#### EXCERPTED RECORDS ####
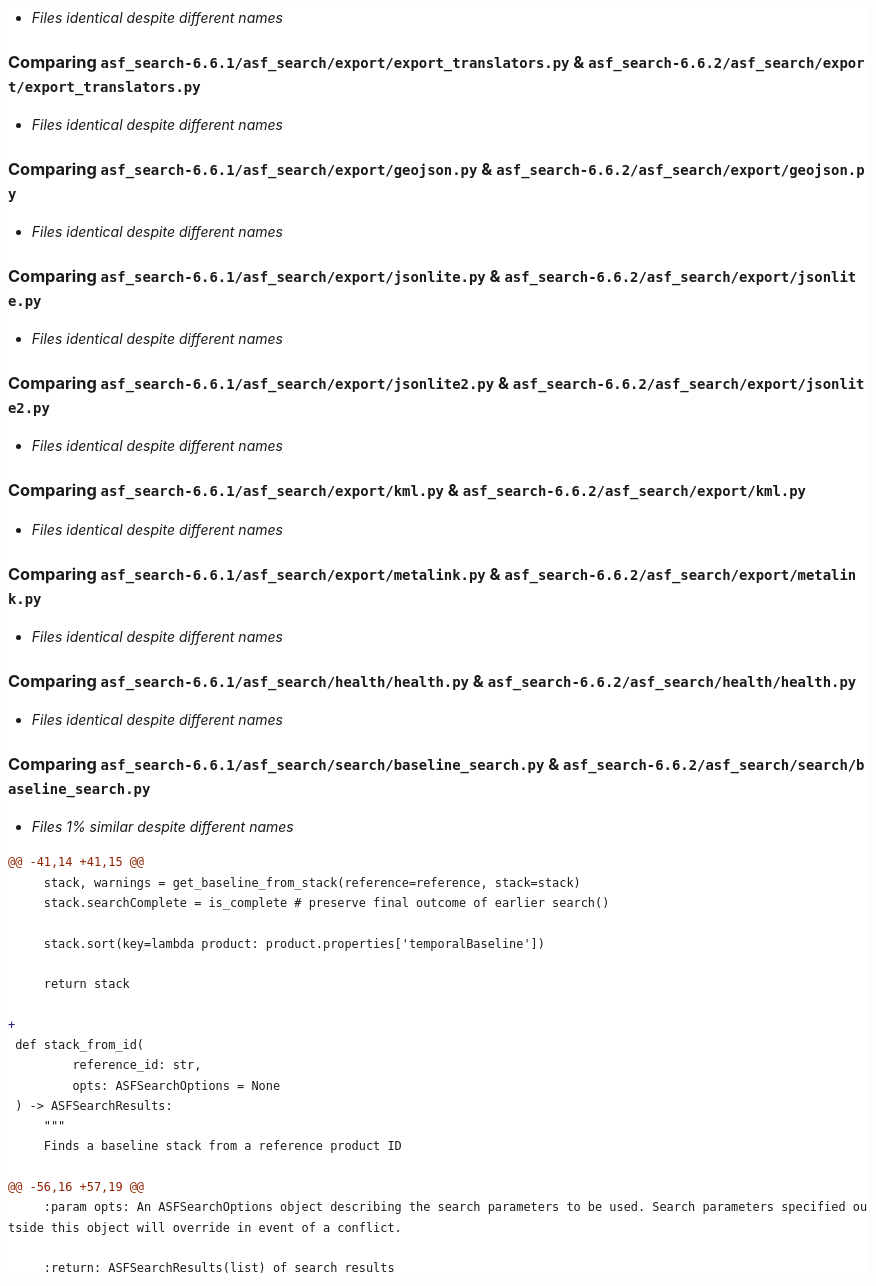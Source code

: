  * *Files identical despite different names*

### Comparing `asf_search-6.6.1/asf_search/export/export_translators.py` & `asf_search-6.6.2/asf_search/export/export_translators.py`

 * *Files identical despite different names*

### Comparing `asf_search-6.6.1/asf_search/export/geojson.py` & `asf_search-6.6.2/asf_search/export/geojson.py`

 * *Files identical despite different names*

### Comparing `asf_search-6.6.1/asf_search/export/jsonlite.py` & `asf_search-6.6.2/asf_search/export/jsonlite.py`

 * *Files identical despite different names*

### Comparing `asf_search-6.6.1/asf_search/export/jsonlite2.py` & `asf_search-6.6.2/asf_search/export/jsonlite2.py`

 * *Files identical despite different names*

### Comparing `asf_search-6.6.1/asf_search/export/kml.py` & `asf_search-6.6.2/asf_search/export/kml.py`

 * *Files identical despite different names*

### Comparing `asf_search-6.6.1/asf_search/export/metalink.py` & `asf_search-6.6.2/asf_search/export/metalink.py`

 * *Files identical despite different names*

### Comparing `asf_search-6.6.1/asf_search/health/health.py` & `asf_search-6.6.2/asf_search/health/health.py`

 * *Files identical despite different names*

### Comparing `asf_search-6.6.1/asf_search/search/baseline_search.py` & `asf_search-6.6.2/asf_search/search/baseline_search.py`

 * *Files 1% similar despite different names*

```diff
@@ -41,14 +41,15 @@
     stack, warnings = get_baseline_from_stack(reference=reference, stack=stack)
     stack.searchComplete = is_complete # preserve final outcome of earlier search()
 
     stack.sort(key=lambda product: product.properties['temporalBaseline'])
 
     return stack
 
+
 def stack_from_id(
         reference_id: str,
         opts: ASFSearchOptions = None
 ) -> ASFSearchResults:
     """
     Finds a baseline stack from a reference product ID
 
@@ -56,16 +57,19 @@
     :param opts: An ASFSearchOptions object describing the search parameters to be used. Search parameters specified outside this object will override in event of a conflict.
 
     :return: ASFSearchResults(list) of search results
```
####
#### EXCERPTED RECORDS ####
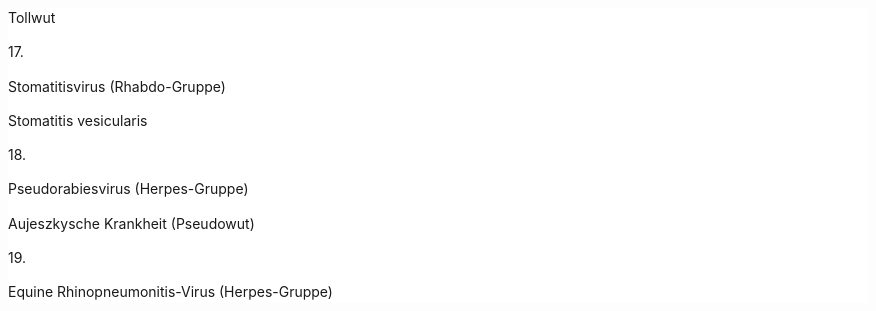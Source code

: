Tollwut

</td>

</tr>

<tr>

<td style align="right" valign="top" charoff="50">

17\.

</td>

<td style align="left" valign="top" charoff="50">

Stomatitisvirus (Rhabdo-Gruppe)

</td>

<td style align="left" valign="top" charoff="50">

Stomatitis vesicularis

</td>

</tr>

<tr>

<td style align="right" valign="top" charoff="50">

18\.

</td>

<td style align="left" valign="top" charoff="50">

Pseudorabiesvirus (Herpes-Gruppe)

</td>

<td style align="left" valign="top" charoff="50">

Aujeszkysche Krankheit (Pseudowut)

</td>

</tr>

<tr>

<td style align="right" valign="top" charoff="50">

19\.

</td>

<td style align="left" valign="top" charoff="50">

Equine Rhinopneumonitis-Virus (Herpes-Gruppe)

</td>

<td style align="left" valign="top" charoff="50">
####
▸ **PROBLEM DETAILS**
Wherever a line in the records contains the word "export", copy that line.

▸ **ANSWER TO THIS TASK**
### Comparing `asf_search-6.6.1/asf_search/export/export_translators.py` & `asf_search-6.6.2/asf_search/export/export_translators.py`
### Comparing `asf_search-6.6.1/asf_search/export/geojson.py` & `asf_search-6.6.2/asf_search/export/geojson.py`
### Comparing `asf_search-6.6.1/asf_search/export/jsonlite.py` & `asf_search-6.6.2/asf_search/export/jsonlite.py`
### Comparing `asf_search-6.6.1/asf_search/export/jsonlite2.py` & `asf_search-6.6.2/asf_search/export/jsonlite2.py`
### Comparing `asf_search-6.6.1/asf_search/export/kml.py` & `asf_search-6.6.2/asf_search/export/kml.py`
### Comparing `asf_search-6.6.1/asf_search/export/metalink.py` & `asf_search-6.6.2/asf_search/export/metalink.py`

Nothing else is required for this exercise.